Wikipedia - Prime Numbers

Since we all know what a prime number and composite number is, let’s look at our realllly simple algorithm. Actually there is nothing fancy here, we are just using simple Sieve of Eratoshenes(Hardest name to pronounce, I checked online if I am right) algorithm. By the way that topic also pre-requised for this post, but fortunetely we already have a tutorial-explanation for it. If you don’t know or confused about it in some ways please check the links below:

Our Series Blog Post about Sieve of Erothene…

Also Check Here

Since “WE” covered everything required, let me involve in this learning process too… Prime factorization: This is highly important topic. All your passwords , your bank accounts and stuff are protected by these numbers.
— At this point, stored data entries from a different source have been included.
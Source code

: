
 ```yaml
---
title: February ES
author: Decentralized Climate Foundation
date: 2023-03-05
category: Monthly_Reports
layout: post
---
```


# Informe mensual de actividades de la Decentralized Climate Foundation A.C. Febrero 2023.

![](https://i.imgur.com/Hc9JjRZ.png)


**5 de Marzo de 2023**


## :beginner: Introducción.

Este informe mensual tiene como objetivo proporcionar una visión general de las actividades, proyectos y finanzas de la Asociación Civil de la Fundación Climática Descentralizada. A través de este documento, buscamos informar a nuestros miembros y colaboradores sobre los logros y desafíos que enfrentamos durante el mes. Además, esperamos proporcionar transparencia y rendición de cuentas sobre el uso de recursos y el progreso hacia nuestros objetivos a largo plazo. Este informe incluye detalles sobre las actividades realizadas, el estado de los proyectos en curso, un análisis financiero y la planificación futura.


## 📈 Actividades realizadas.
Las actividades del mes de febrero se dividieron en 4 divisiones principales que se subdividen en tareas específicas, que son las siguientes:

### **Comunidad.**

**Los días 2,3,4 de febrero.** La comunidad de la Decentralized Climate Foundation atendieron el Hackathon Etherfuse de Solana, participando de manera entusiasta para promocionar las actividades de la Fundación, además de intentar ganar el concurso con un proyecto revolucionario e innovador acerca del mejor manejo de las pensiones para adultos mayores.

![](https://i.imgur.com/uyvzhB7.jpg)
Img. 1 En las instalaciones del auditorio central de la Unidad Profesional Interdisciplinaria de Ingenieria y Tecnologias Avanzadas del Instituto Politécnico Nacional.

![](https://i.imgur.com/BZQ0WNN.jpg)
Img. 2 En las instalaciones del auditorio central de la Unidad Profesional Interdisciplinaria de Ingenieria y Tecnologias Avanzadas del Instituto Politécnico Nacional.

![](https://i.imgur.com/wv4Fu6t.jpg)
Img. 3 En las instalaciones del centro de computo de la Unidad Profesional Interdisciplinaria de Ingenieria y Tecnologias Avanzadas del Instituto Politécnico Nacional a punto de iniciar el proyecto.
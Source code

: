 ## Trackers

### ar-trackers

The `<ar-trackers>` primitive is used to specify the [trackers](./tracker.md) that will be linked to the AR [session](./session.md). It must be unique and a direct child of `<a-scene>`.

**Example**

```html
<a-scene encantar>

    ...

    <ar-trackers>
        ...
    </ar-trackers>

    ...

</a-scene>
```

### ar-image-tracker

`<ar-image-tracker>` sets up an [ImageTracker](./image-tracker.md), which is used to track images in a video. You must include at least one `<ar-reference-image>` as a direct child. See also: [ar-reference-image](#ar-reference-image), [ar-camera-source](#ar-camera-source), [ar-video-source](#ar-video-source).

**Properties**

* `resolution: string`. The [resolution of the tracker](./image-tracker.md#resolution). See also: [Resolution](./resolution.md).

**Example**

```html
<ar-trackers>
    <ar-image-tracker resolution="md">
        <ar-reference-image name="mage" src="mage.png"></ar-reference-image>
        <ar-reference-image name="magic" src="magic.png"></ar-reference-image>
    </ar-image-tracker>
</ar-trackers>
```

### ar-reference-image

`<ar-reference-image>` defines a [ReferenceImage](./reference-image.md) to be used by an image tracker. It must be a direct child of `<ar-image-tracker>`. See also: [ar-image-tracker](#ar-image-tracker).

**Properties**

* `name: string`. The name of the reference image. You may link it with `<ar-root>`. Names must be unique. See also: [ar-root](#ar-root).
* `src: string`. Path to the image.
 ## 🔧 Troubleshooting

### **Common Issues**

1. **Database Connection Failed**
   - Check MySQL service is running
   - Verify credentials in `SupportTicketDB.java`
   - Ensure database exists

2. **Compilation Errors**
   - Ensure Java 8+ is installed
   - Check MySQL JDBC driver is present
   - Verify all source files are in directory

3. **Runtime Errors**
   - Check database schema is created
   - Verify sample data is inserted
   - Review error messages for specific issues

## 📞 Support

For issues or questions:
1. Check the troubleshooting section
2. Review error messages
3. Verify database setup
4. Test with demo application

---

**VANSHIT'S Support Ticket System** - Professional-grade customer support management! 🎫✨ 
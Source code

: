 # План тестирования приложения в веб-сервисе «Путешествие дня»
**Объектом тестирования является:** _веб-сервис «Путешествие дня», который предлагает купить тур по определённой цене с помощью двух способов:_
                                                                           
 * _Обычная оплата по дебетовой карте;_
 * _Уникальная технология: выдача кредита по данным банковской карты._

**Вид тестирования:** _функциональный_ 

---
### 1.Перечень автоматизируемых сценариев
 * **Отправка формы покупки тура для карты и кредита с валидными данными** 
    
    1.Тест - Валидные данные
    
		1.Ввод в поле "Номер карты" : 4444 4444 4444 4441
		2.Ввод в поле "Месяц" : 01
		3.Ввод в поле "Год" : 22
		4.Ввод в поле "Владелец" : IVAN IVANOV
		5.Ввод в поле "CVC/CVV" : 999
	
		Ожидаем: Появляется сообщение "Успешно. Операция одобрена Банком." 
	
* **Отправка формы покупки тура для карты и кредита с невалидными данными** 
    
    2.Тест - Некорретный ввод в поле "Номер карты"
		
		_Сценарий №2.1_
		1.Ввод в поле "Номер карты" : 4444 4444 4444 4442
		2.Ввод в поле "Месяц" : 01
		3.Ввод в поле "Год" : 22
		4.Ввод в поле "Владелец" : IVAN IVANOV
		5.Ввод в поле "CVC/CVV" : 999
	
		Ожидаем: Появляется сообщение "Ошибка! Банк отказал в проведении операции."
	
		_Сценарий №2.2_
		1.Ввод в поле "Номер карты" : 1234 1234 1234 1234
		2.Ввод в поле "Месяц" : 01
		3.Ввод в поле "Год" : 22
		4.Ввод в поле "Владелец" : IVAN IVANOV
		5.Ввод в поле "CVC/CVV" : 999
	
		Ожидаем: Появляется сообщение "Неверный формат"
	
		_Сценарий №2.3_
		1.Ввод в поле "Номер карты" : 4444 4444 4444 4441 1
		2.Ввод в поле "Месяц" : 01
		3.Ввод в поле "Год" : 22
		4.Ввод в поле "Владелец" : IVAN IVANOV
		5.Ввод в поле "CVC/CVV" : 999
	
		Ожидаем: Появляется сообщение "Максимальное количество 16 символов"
Anyway that is why we actually have couple algorithms about Prime Factorization. There is a good answer on quora.com about the prime number algorithms:

Different algorithms get used based on how large the number is. It goes something like this:

Small Numbers : Use simple sieve algorithms to create list of primes and do plain factorization. Works blazingly fast for small numbers.

Big Numbers : Use Pollard’s rho algorithm, Shanks’ square forms factorization (Thanks to Dana Jacobsen for the pointer)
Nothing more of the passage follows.